そして今度は長男が進路を決める時期になった。
その彼から、昨日「獣医師を志したい」という言葉を聞いた。
「動物病院の獣医師になりたいの? それとも姉のように研究者になりたいの?」
当たり前の疑問を投げかけてみたが、本人は「生き物が好きだから」という理由以外、まだ目標は定まっていない様子だった。
そりゃそうだろう。
自分が学生の頃だって、将来のことなんて朧げにしか想像できなかった。
一緒に焼肉を頬張りながら、父親らしい助言ができたかどうかは分からないが、「動物病院は、生き物が好きなだけではできないよ」という話はしておいた。
結局のところ、動物病院は客商売だ。
飼主との意思疎通や相互理解が得られなければ、日々ストレスばかりが溜まる仕事でもある。
2017年創業で瞬く間に年商130億円規模に成長した某中古車販売会社の社長が、自身のYouTubeチャンネルで
「来店する100人に1人くらいは来てほしくない客」
という持論を語っていて、妙に納得した記憶がある。
もちろん30年もこの仕事を続けていると、自然と取捨選択や淘汰が進み、今では飼主さんも気心の知れた方がほとんどだ。

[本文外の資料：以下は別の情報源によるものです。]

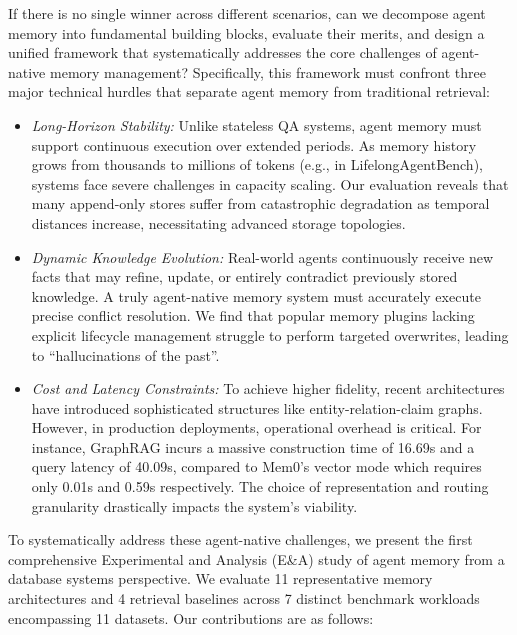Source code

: If there is no single winner across different scenarios, can we decompose agent memory into fundamental building blocks, evaluate their merits, and design a unified framework that systematically addresses the core challenges of agent-native memory management? Specifically, this framework must confront three major technical hurdles that separate agent memory from traditional retrieval:
\begin{itemize}[leftmargin=*, topsep=0pt, itemsep=2pt]
    \item \textit{Long-Horizon Stability:} Unlike stateless QA systems, agent memory must support continuous execution over extended periods. As memory history grows from thousands to millions of tokens (e.g., in LifelongAgentBench), systems face severe challenges in capacity scaling. Our evaluation reveals that many append-only stores suffer from catastrophic degradation as temporal distances increase, necessitating advanced storage topologies.
    \item \textit{Dynamic Knowledge Evolution:} Real-world agents continuously receive new facts that may refine, update, or entirely contradict previously stored knowledge. A truly agent-native memory system must accurately execute precise conflict resolution. We find that popular memory plugins lacking explicit lifecycle management struggle to perform targeted overwrites, leading to ``hallucinations of the past''.
    \item \textit{Cost and Latency Constraints:} To achieve higher fidelity, recent architectures have introduced sophisticated structures like entity-relation-claim graphs. However, in production deployments, operational overhead is critical. For instance, GraphRAG incurs a massive construction time of 16.69s and a query latency of 40.09s, compared to Mem0's vector mode which requires only 0.01s and 0.59s respectively. The choice of representation and routing granularity drastically impacts the system's viability.
\end{itemize}

 To systematically address these agent-native challenges, we present the first comprehensive Experimental and Analysis (E\&A) study of agent memory from a database systems perspective. We evaluate 11 representative memory architectures and 4 retrieval baselines across 7 distinct benchmark workloads encompassing 11 datasets. Our contributions are as follows:

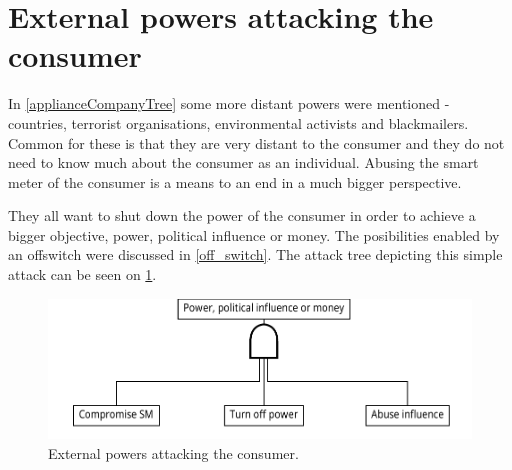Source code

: 
\section{External powers attacking the consumer}
In \cref{applianceCompanyTree} some more distant powers were mentioned - countries, terrorist organisations, environmental activists and blackmailers.
Common for these is that they are very distant to the consumer and they do not need to know much about the consumer as an individual.
Abusing the smart meter of the consumer is a means to an end in a much bigger perspective.

They all want to shut down the power of the consumer in order to achieve a bigger objective, power, political influence or money.
The posibilities enabled by an offswitch were discussed in \cref{off_switch}.
The attack tree depicting this simple attack can be seen on \cref{fig:attack_trees:external}.

\begin{figure}[H]
  \centering
	\includegraphics[width=.75\textwidth]{figures/graphviz/offswitch.pdf}
	\caption{External powers attacking the consumer.}
	\label{fig:attack_trees:external}
\end{figure}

私自身も「去る者は追わず」が板につき、無駄な気苦労はだいぶ減った。
もっとも、会社員生活を送ったことのない自分が、顧客との関わりや人間関係についてあれこれ語るのは、世間知らずの戯言なのかもしれない。
それでも——。
親父の仕事は、良いことばかりじゃない。
なかなか骨の折れる仕事なんだよ。
少しお節介かもしれないが、そのことだけは息子に伝えておきたかった。